Secondly, the engagement in regional multilateralism
is in Japan’s existing policy aiming at stabilizing Japan’s business security,
both its production bases and networks; recovering its economic growth; and
enhancing politico-security relations with its East Asian neighboring countries
(Cheunboran, 2011). Thirdly, South Korea with its heavy economic relations with
China has the similar track to regional economic and politico-security
cooperation. Fourthly, owing to the end of the Cold War and to dynamic economic
globalization, ASEAN Countries themselves are also eager to further foster
their cooperation with East Asian countries for co-prosperity (Cheunboran,
2011; Stubbs, 2002; Ba, 2009). Fifthly, with its planed cooperative benefits, ASEAN
as a newly formed regional grouping in Southeast Asia was viewed as the most
suitable facilitator which serves as a bridge linking these three powers and
thus was granted the default centrality in East Asian regionalism formation simply
because ASEAN were perceived as “less threats” or “less objectionable”
to them (Stubbs, 2002; Cheunboran, 2011; Ba, 2009). For these internal and
external reasons, the regional great powers acceded themselves to regional
institutional multilateralism under ASEAN as a driving engine or force towards
politico-security cooperation and further economic development opportunities.
With its naturally granted
centrality or leadership in regional architectures, ASEAN evolutionarily
initiated the East Asian Economic Group (EAEG) in 1990 which was later renamed
as the East Asian Economic Caucus (EAEC) in 1993 in response to a concern that
the original name made it sound too much like an intension of the formation of
regional trade bloc; institutionalized ASEAN and the Northeast Asian countries
to form ASEAN+3 in 1997, and finally created the East Asia Summit (EAS) in 2005
with the participation of other non-regional ASEAN Dialogue Partners[4]
such as Australia, New Zealand, and India as original Member States and later with
the involvement of the United States and Russia in 2011.
East Asian Economic Group (EAEG)
The East Asian Economic Group,
abbreviated as EAEG, was initiated by Malaysian Prime Minister, Dr.
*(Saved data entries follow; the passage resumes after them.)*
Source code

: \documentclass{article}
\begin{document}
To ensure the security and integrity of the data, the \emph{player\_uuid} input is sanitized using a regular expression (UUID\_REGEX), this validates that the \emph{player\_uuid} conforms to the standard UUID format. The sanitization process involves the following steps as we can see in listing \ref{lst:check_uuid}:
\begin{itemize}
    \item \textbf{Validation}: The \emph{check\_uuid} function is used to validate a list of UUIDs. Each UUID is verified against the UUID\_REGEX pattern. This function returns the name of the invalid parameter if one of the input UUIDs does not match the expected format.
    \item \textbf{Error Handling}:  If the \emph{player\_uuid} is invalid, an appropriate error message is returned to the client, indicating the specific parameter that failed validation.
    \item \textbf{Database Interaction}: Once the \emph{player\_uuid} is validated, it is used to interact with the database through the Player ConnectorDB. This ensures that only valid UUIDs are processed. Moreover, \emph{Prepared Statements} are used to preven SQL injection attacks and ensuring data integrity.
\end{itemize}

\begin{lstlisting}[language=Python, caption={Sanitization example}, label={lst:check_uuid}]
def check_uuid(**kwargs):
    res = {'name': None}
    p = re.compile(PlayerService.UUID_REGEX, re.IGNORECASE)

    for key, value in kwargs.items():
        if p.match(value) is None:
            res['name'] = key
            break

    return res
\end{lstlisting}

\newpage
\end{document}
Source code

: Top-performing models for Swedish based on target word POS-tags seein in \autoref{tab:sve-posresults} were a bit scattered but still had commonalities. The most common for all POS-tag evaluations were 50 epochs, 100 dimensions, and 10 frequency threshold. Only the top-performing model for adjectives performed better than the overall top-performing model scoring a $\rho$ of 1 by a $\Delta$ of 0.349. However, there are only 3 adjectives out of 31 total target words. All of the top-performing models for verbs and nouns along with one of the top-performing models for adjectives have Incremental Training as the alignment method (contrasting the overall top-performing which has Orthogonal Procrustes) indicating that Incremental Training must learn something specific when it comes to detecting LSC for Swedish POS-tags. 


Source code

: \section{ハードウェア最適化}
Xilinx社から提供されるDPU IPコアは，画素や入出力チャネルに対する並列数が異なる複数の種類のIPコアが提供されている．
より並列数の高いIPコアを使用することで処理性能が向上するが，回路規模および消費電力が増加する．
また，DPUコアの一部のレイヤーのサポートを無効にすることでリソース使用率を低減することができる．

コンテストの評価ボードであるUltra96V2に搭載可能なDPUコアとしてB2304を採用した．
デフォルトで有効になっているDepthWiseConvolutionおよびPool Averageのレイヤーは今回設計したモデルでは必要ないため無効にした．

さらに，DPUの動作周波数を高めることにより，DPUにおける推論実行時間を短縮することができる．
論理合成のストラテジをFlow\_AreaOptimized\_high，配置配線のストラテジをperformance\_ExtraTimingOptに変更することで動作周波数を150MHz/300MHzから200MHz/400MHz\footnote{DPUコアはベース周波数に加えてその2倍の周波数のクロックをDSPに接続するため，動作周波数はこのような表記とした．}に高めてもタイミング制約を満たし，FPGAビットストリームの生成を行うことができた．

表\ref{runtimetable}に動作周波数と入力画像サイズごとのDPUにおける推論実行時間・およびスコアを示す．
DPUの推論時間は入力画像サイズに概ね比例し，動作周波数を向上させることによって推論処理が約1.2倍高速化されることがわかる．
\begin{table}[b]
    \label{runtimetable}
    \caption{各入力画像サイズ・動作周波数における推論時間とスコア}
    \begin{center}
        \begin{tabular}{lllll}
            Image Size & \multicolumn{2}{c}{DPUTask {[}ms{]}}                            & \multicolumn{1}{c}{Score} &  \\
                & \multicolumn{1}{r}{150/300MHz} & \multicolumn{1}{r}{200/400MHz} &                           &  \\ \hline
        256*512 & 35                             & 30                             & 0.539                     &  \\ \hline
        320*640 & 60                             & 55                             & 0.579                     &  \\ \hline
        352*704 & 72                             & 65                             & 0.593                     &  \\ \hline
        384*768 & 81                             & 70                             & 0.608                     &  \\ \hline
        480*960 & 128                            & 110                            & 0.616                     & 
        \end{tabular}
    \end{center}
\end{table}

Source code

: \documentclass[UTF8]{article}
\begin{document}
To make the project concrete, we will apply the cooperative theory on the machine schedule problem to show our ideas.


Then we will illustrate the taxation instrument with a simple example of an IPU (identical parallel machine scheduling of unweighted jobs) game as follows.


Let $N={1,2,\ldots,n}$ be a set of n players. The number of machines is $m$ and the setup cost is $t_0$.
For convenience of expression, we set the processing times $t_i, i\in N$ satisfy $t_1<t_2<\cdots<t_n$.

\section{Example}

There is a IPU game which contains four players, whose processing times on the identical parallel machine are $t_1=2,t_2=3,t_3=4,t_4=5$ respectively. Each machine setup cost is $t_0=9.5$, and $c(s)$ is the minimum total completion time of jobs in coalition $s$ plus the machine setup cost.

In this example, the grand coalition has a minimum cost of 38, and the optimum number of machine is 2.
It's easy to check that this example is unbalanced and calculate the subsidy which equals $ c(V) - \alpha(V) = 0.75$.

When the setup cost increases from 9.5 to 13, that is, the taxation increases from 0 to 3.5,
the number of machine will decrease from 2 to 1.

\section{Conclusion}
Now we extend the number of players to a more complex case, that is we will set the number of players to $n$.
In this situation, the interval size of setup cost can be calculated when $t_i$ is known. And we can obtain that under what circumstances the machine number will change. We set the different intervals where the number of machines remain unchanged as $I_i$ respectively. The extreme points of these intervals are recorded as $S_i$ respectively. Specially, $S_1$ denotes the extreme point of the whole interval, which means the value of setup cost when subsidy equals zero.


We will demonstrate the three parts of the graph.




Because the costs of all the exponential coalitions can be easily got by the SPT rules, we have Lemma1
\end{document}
Mahathir
Mohamad, during the honorable dinner with Prime Minister Li Peng who was
visiting Malaysia (Cheunboran, 2011). The initial purposes of P.M. Mahathir
were to establish an economic group in response to the growing development of the
global regionalisms, particularly European Union (EU) and North American Free
Trade Agreement (NAFTA), to provide Asia with a strong voice in global economic
and trade negotiations, and to consolidate the efforts with East Asian
countries to develop themselves against the various Western blocking measures
(Cheunboran, 2011; Severino, 2006; Research Note,
2002). It is clearly seen that the proposal of EAEG formation excluded
the Western involvement because of P.M. Mahathir’s “Look East Policy” in
1982 as a consequence of the prosperous economic successes of especially Japan
during 1980s and early 1990s, which were applauded as “The
East Asian Miracle” (Said, 2002;
Cheunboran, 2011; Sambutan, 2011; Yasuda, 2000).
The EAEG was proposed and
explained by P.M. Mahathir to improve economic influence and bargaining power
in East Asia during the 1993 ASEAN Economic Ministers’ Meeting (AEM) in October
in Kuala Lumpur, Malaysia. However, the EAEG was almost immediately turned into
EAEC under APEC framework for three reasons. Firstly, renaming from EAEG to
EAEC was to respond to the concern that it sounds too much like an attempt to
establish a regional trade bloc which would face fierce opposition from U.S.,
and U.S. government also put “considerable” pressures on Japan and South
Korea to reject the said proposal (Stubbs, 2002; Cheunboran, 2011; Rapkin,
2001; Ba, 2009). Secondly, in the intra-ASEAN, the Mahathir’s proposal was made
first without any consultation with other ASEAN leaders in accordance with
ASEAN traditional practice, and thus it made Indonesia doubtful about the
proposal (Cheunboran, 2011; Stubbs, 2002). Thirdly, there was no clear concept
of the EAEG itself whether to merely counterbalance EU and NAFTA or to enhance
economic growth. Consequently, it was suspicious about future benefits resulted
from the engagement in the EAEG and about the anti-NAFTA which would disappoint
U.S. (Cheunboran, 2011; Stubbs, 2002). Last but not least, U.S. concerned
emergence of the EAEG as regional trading bloc would affect the existing APEC[5]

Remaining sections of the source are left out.